• [BRIEF]
Show each line of the listing in which the word "Service" occurs.

[INPUT]

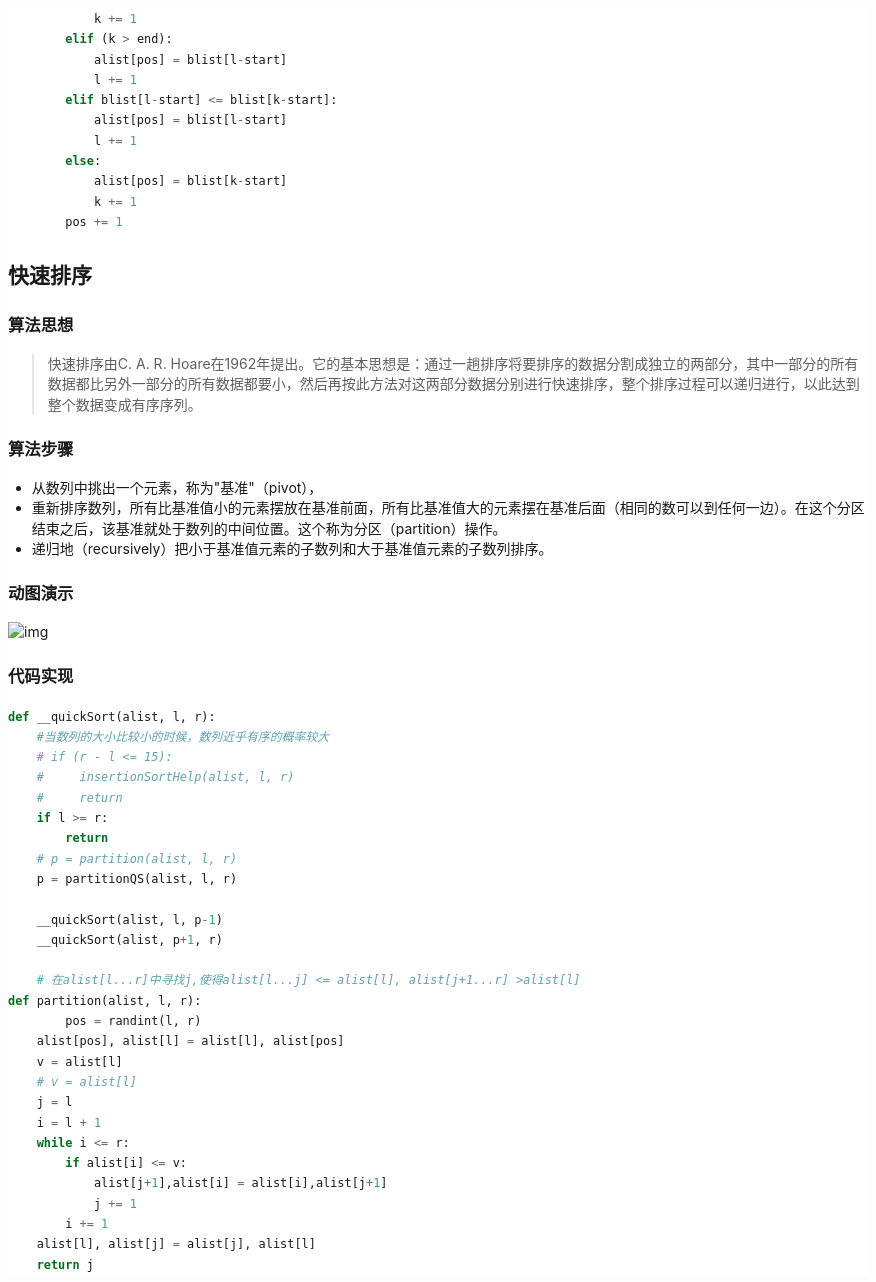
 ```python
            k += 1
        elif (k > end):
            alist[pos] = blist[l-start]
            l += 1
        elif blist[l-start] <= blist[k-start]:
            alist[pos] = blist[l-start]
            l += 1
        else:
            alist[pos] = blist[k-start]
            k += 1
        pos += 1
```

## 快速排序 

### 算法思想

> 快速排序由C. A. R. Hoare在1962年提出。它的基本思想是：通过一趟排序将要排序的数据分割成独立的两部分，其中一部分的所有数据都比另外一部分的所有数据都要小，然后再按此方法对这两部分数据分别进行快速排序，整个排序过程可以递归进行，以此达到整个数据变成有序序列。

### 算法步骤

- 从数列中挑出一个元素，称为"基准"（pivot），
- 重新排序数列，所有比基准值小的元素摆放在基准前面，所有比基准值大的元素摆在基准后面（相同的数可以到任何一边）。在这个分区结束之后，该基准就处于数列的中间位置。这个称为分区（partition）操作。
- 递归地（recursively）把小于基准值元素的子数列和大于基准值元素的子数列排序。

### 动图演示

![img](/Users/zackchen/Desktop/后端面试准备/image/quicksort.gif)

### 代码实现

```python
def __quickSort(alist, l, r):
    #当数列的大小比较小的时候，数列近乎有序的概率较大
    # if (r - l <= 15):
    #     insertionSortHelp(alist, l, r)
    #     return
    if l >= r:
      	return
    # p = partition(alist, l, r)
    p = partitionQS(alist, l, r)

    __quickSort(alist, l, p-1)
    __quickSort(alist, p+1, r)

  	# 在alist[l...r]中寻找j,使得alist[l...j] <= alist[l], alist[j+1...r] >alist[l]
def partition(alist, l, r):
		pos = randint(l, r)
    alist[pos], alist[l] = alist[l], alist[pos]
    v = alist[l]
    # v = alist[l]
    j = l
    i = l + 1
    while i <= r:
        if alist[i] <= v:
            alist[j+1],alist[i] = alist[i],alist[j+1]
            j += 1
        i += 1
    alist[l], alist[j] = alist[j], alist[l]
    return j
```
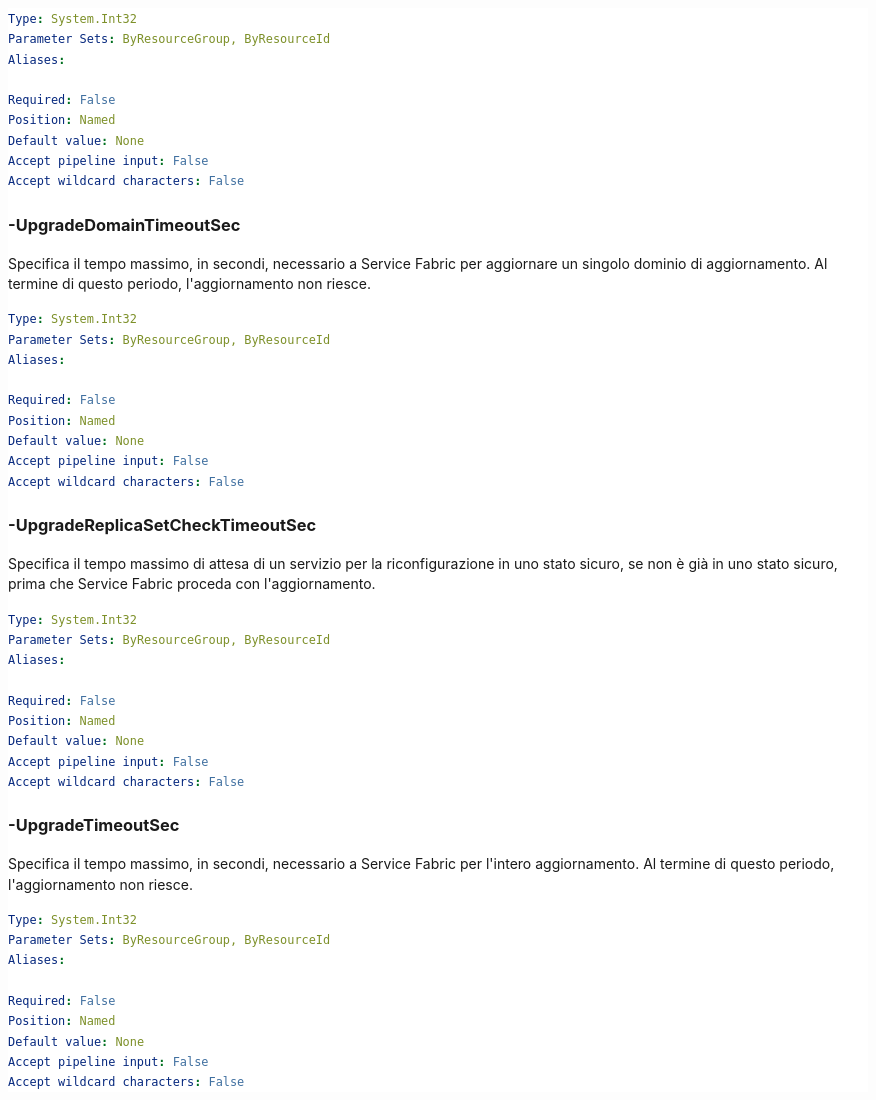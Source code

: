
 ```yaml
Type: System.Int32
Parameter Sets: ByResourceGroup, ByResourceId
Aliases:

Required: False
Position: Named
Default value: None
Accept pipeline input: False
Accept wildcard characters: False
```

### -UpgradeDomainTimeoutSec
Specifica il tempo massimo, in secondi, necessario a Service Fabric per aggiornare un singolo dominio di aggiornamento.
Al termine di questo periodo, l'aggiornamento non riesce.

```yaml
Type: System.Int32
Parameter Sets: ByResourceGroup, ByResourceId
Aliases:

Required: False
Position: Named
Default value: None
Accept pipeline input: False
Accept wildcard characters: False
```

### -UpgradeReplicaSetCheckTimeoutSec
Specifica il tempo massimo di attesa di un servizio per la riconfigurazione in uno stato sicuro, se non è già in uno stato sicuro, prima che Service Fabric proceda con l'aggiornamento.

```yaml
Type: System.Int32
Parameter Sets: ByResourceGroup, ByResourceId
Aliases:

Required: False
Position: Named
Default value: None
Accept pipeline input: False
Accept wildcard characters: False
```

### -UpgradeTimeoutSec
Specifica il tempo massimo, in secondi, necessario a Service Fabric per l'intero aggiornamento.
Al termine di questo periodo, l'aggiornamento non riesce.

```yaml
Type: System.Int32
Parameter Sets: ByResourceGroup, ByResourceId
Aliases:

Required: False
Position: Named
Default value: None
Accept pipeline input: False
Accept wildcard characters: False
```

[/INPUT]

• [WRITTEN SOLUTION]
Specifica il tempo massimo, in secondi, necessario a Service Fabric per aggiornare un singolo dominio di aggiornamento.
Specifica il tempo massimo di attesa di un servizio per la riconfigurazione in uno stato sicuro, se non è già in uno stato sicuro, prima che Service Fabric proceda con l'aggiornamento.
Specifica il tempo massimo, in secondi, necessario a Service Fabric per l'intero aggiornamento.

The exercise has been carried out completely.